- _PROBLEM TO WORK ON_: Read the lines below, and copy any that contain the string "browser".

- _DATA_:
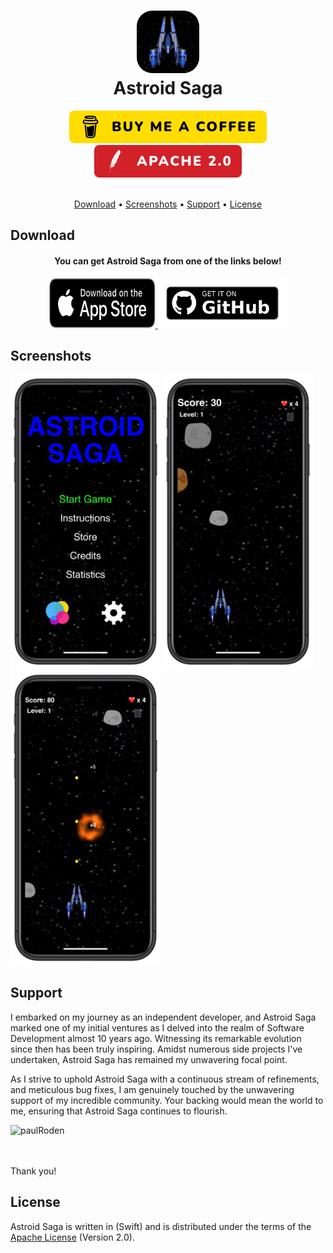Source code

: <h1 align="center">
    <img src="Images/ACApp-Icon.png" alt="icon" width="100" style="border-radius: 25px"/>
    <br />
    <b>Astroid Saga</b>
</h1>

<div align="center">
    <a href="https://www.buymeacoffee.com/paulRoden">
        <img src="Images/Badges/BMC.svg" alt="Buy Me A Coffee" />
    </a>
    <a href="https://github.com/RodenPaul86/CoVid-HQ/blob/main/LICENSE">
        <img src="Images/Badges/Apache.svg" alt="License" />
    </a>
</div>

<br />

<p align="center">
    <a href="#download">Download</a>
    •
    <a href="#screenshots">Screenshots</a>
    •    
    <a href="#support">Support</a>
    •
    <a href="#license">License</a>
</p>

## Download

<div align="center">
    <h4><b>You can get Astroid Saga from one of the links below!</b></h4>
    <a href="https://apps.apple.com/us/app/astroid-saga/id1205737245">
        <img src="Images/Badges/Download-on-the-AppStore.svg" alt="Get it on AppStore" width= "170" height="80" />
    </a>
    <a href="https://github.com/RodenPaul86/Astroid-Saga/releases/tag/2.0.6">
        <img src="Images/Badges/get-it-on-github.png" alt="Get it from GitHub" height="80" />
    </a>
</div>

## Screenshots

<div align="left">
    <img src="Images/IMG_0980.PNG" alt="Screenshot" width="240" />
    </a>    
    <img src="Images/IMG_0981.PNG" alt="Screenshot" width="240" />
    </a>    
    <img src="Images/IMG_0982.PNG" alt="Screenshot" width="240" />
    </a>    
</div>

## Support

I embarked on my journey as an independent developer, and Astroid Saga marked one of my initial ventures as I delved into the realm of Software Development almost 10 years ago. Witnessing its remarkable evolution since then has been truly inspiring. Amidst numerous side projects I've undertaken, Astroid Saga has remained my unwavering focal point.

As I strive to uphold Astroid Saga with a continuous stream of refinements, and meticulous bug fixes, I am genuinely touched by the unwavering support of my incredible community. Your backing would mean the world to me, ensuring that Astroid Saga continues to flourish.

<p><a href="(https://buymeacoffee.com/paulrodenjr)"> <img align="left" src="https://cdn.buymeacoffee.com/buttons/v2/default-yellow.png" height="50" width="210" alt="paulRoden" /></a></p><br><br>
<br/>

Thank you!

## License
Astroid Saga is written in (Swift) and is distributed under the terms of the [Apache License](https://github.com/RodenPaul86/Astroid-Saga/blob/main/LICENSE) (Version 2.0).
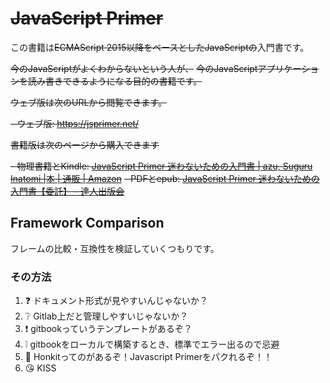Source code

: # ~~JavaScript Primer~~

この書籍は~~ECMAScript 2015以降をベースとしたJavaScriptの~~入門書です。

~~今のJavaScriptがよくわからないという人が、~~
~~今のJavaScriptアプリケーションを読み書きできるようになる目的の書籍です。~~

~~ウェブ版は次のURLから閲覧できます。~~

~~- ウェブ版: <https://jsprimer.net/>~~

~~書籍版は次のページから購入できます~~

~~- 物理書籍とKindle: [JavaScript Primer 迷わないための入門書 | azu, Suguru Inatomi |本 | 通販 | Amazon](https://www.amazon.co.jp/dp/4048930737/)~~
~~- PDFとepub: [JavaScript Primer 迷わないための入門書【委託】 - 達人出版会](https://tatsu-zine.com/books/javascript-primer)~~


## Framework Comparison

フレームの比較・互換性を検証していくつもりです。

### その方法
1. ❓ ドキュメント形式が見やすいんじゃないか？
2. ❔ Gitlab上だと管理しやすいじゃないか？
3. ❗ gitbookっていうテンプレートがあるぞ？
4. ❕ gitbookをローカルで構築するとき、標準でエラー出るので忌避
5. 📖 Honkitってのがあるぞ！Javascript Primerをパクれるぞ！！
6. 😘 KISS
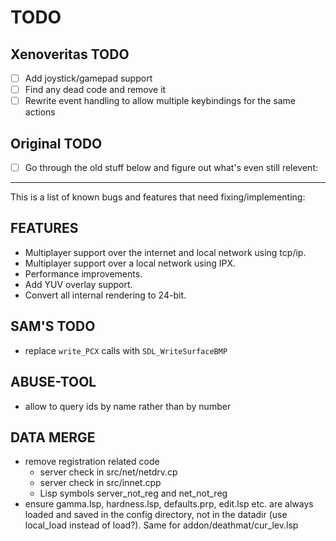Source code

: # TODO

## Xenoveritas TODO

- [ ] Add joystick/gamepad support
- [ ] Find any dead code and remove it
- [ ] Rewrite event handling to allow multiple keybindings for the same actions

## Original TODO

- [ ] Go through the old stuff below and figure out what's even still relevent:

----

This is a list of known bugs and features that need fixing/implementing:

FEATURES
--------
- Multiplayer support over the internet and local network using tcp/ip.
- Multiplayer support over a local network using IPX.
- Performance improvements.
- Add YUV overlay support.
- Convert all internal rendering to 24-bit.

SAM'S TODO
----------
 - replace `write_PCX` calls with `SDL_WriteSurfaceBMP`

ABUSE-TOOL
----------
 - allow to query ids by name rather than by number

DATA MERGE
----------
 - remove registration related code
   - server check in src/net/netdrv.cp
   - server check in src/innet.cpp
   - Lisp symbols server_not_reg and net_not_reg
 - ensure gamma.lsp, hardness.lsp, defaults.prp, edit.lsp etc. are always
   loaded and saved in the config directory, not in the datadir (use
   local_load instead of load?). Same for addon/deathmat/cur_lev.lsp
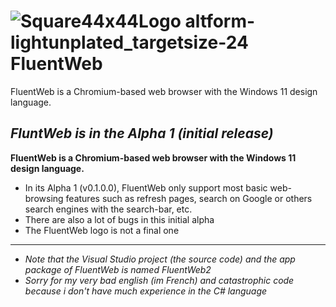 #    ![Square44x44Logo altform-lightunplated_targetsize-24](https://user-images.githubusercontent.com/100538547/155902010-047827d5-b03f-4388-ba52-ab7a2051d325.png) FluentWeb

FluentWeb is a Chromium-based web browser with the Windows 11 design language.

*FluntWeb is in the Alpha 1 (initial release)*
-----
**FluentWeb is a Chromium-based web browser with the Windows 11 design language.**


- In its Alpha 1 (v0.1.0.0), FluentWeb only support most basic web-browsing features such as refresh pages, search on Google or others search engines with the search-bar, etc.
- There are also a lot of bugs in this initial alpha
- The FluentWeb logo is not a final one
----
- *Note that the Visual Studio project (the source code) and the app package of FluentWeb is named FluentWeb2*
- *Sorry for my very bad english (im French) and catastrophic code because i don't have much experience in the C# language*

- _ANSWER AREA_:
FluentWeb is a Chromium-based web browser with the Windows 11 design language.
**FluentWeb is a Chromium-based web browser with the Windows 11 design language.**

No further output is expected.